Le chœur du théâtre est à la hauteur de sa réputation de légende et évidemment à la hauteur du lieu, dirigé pour la première fois par Alberto Malazzi son nouveau chef succédant à Bruno Casoni.
Les chanteurs forment un véritable ensemble d'une rare homogénéité dans l'excellence.
Anna Netrebko, qui a répondu avec un superbe dédain aux huées ridicules de certains loggionisti de la prima, fait aujourd'hui un triomphe sans réserve auprès du public, récompense d'une prestation absolument exceptionnelle. La voix, privilégiée en termes de douceur, de luminosité, de débit, d'extension, ne cesse de présenter des limites dans l'aigu et le suraigu, ainsi que dans l'exécution des agilités, limites que l'exigeante écriture verdienne met sans ménagement à nu. La chanteuse a cependant travaillé le rôle consciencieusement, et est capable de compléter une interprétation qui, sur le plan vocal seulement, est beaucoup plus canonique que plusieurs de ses approches initiales (New York, Munich, Berlin, Londres…) mais a visiblement été nourrie par son exceptionnelle Lady de Vienne en juin dernier dans la mise en scène de Barrie Kosky (voir ci-dessous « Pour compléter la lecture »). À côté de cela, et c'est décisif, il y a le formidable talent théâtral de l'artiste, son magnétisme sur scène, sa capacité à donner une intensité hors du commun à son personnage, à la seule condition qu'elle soit motivée, ce qui, dans le cas de la Lady (un de ses rôles préférés, comme elle l'a avoué) est évidemment le cas, notamment en cette matinée dominicale.

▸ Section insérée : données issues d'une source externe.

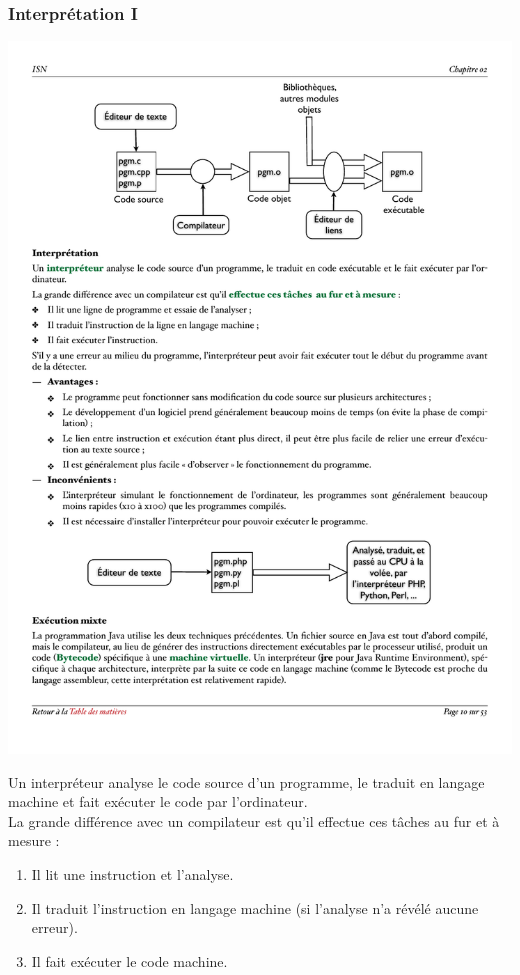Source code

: \documentclass[utf8,10pt]{beamer}
\begin{document}
\begin{frame}
    \frametitle{Interprétation I}
    \begin{block}{}
    \begin{center}
        \includegraphics[scale=0.5]{./images/Interprétation}
    \end{center}
    \end{block}
    
    Un interpréteur \alert{analyse} le code source d’un programme, le \alert{traduit} en langage machine
     et fait exécuter le code par l’ordinateur.\\
    La grande différence avec un compilateur est qu’il effectue ces tâches  \alert{au fur et à mesure} :
    \begin{enumerate}
        \item Il lit une instruction et l’analyse.
        \item Il traduit l’instruction en langage machine (si l'analyse n'a révélé aucune erreur).
        \item Il fait exécuter le code machine.
    \end{enumerate}
    
\end{frame}
\end{document}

Luca Salsi n'est en aucun cas un artiste aussi charismatique que sa partenaire ; il est même inévitable de constater qu'il dégage involontairement une bonhomie qui ne convient pas à un personnage comme celui qu'il incarne aujourd'hui. Et pourtant, lui aussi a travaillé très consciencieusement son rôle, notamment au niveau du phrasé, et parvient à lui donner un relief, une variété et une richesse de nuances bien supérieurs à ce que l'on pouvait espérer. On peut penser là encore que le travail effectué à Vienne dans la production Kosky, aussi profonde hiératique et épurée que celle de Livermore est profuse et diluée, a été d’un grand profit tant il y était exceptionnel (Notons qu’Alberto Mattioli, très célèbre critique italien, classe la prodcution viennoise comme la plus grande représentation qu’il ait vue en 2021). Le chant est sain, franc, expansif. Sa compréhension du style et des besoins musicaux et dramatiques est totale ; pourtant, avec lui, on a l'impression qu'il joue (merveilleusement) Macbeth, en un petit pas et il sera une « incarnation ». Le point culminant de sa performance est l'aria Pietà, rispetto, amore, qu'il résout avec une admirable élégance belcantiste, une grande largeur de souffle, une variété incroyable de dynamiques et une note aiguë menée avec une jolie science de la ligne, l'orchestre le portant haut et déclenchant l'ovation de la soirée.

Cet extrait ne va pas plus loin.